■ Task item:
Which lines of the entries contain the string "symmetric"? Please find them and copy them.

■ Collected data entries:
━━━━━━━━━━━━━━━━━━━━━━━━━━━━━━

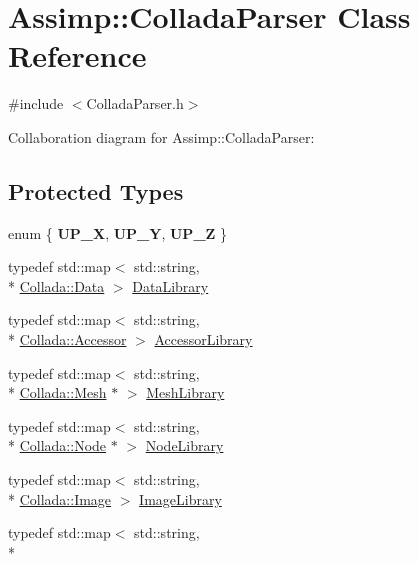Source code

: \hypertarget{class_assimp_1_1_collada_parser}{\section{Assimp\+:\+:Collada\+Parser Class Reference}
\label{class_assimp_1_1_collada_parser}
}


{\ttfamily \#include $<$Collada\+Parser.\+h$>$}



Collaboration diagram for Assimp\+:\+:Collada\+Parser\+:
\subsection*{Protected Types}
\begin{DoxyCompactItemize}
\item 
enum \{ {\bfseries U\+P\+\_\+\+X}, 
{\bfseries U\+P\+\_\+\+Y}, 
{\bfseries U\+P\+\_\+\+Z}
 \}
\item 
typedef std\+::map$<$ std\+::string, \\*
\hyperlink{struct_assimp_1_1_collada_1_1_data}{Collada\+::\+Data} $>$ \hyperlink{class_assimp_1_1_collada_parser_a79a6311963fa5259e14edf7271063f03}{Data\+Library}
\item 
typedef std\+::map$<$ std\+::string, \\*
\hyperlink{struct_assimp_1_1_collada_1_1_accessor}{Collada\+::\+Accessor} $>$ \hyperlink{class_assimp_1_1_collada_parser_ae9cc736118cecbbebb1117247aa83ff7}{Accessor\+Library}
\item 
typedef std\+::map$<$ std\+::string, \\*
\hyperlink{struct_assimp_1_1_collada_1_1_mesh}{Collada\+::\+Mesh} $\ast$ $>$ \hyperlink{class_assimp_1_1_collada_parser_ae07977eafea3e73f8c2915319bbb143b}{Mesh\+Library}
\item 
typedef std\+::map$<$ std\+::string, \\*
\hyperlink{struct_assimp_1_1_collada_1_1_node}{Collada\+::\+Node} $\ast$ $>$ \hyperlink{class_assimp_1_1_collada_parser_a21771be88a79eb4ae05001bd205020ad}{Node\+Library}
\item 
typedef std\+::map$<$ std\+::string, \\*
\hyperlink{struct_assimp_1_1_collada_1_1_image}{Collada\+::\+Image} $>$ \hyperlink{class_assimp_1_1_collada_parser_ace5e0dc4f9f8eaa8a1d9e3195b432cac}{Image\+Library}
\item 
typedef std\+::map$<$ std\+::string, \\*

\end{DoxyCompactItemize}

━━━━━━━━━━━━━━━━━━━━━━━━━━━━━━

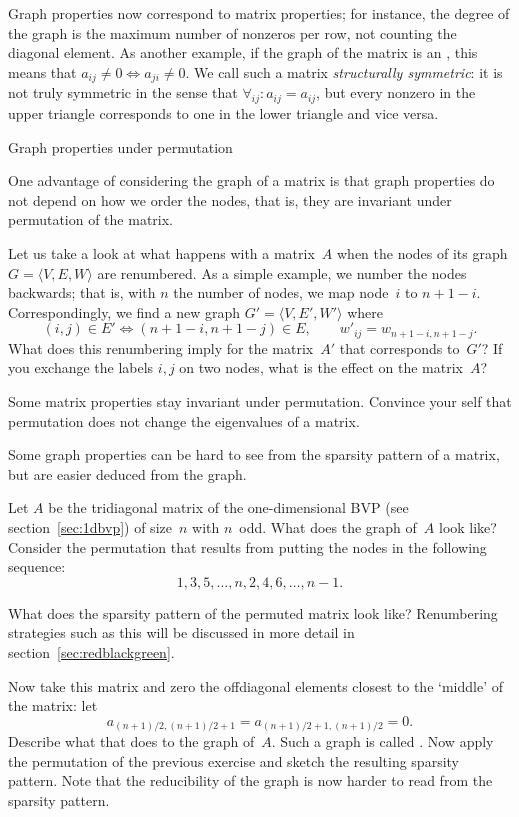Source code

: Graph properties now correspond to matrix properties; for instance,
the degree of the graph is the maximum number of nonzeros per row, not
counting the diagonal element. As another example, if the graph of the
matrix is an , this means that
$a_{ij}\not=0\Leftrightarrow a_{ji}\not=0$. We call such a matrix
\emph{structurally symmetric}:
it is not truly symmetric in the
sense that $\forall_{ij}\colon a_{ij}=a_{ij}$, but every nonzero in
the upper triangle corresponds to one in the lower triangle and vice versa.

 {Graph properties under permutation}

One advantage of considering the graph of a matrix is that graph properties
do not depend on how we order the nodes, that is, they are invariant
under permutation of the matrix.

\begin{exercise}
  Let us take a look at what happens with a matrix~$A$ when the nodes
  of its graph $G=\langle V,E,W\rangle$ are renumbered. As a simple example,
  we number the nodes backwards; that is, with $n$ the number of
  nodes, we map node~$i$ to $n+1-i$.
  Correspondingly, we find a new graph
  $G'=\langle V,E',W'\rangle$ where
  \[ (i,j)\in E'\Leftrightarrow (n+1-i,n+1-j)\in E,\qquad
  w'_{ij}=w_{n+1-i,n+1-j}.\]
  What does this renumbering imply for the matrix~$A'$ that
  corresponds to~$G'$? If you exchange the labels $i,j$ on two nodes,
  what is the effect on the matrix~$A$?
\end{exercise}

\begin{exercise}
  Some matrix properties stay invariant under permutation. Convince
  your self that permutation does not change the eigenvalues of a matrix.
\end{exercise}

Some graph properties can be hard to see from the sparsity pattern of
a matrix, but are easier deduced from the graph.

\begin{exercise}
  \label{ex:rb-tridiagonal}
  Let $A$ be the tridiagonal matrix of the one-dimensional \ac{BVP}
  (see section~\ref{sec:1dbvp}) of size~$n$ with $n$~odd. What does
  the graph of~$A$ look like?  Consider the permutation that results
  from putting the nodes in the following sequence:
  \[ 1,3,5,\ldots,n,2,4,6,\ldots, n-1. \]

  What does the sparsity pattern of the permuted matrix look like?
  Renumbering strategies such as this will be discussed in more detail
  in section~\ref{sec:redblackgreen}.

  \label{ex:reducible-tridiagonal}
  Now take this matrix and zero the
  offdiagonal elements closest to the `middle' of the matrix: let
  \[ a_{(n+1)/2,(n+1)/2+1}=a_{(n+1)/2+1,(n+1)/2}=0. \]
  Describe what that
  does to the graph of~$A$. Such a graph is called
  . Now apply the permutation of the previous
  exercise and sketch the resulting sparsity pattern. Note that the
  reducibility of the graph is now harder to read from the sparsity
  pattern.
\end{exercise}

━━━━━━━━━━━━━━━━━━━━━━━━━━━━━━

■ Output for this exercise:
\emph{structurally symmetric}:
it is not truly symmetric in the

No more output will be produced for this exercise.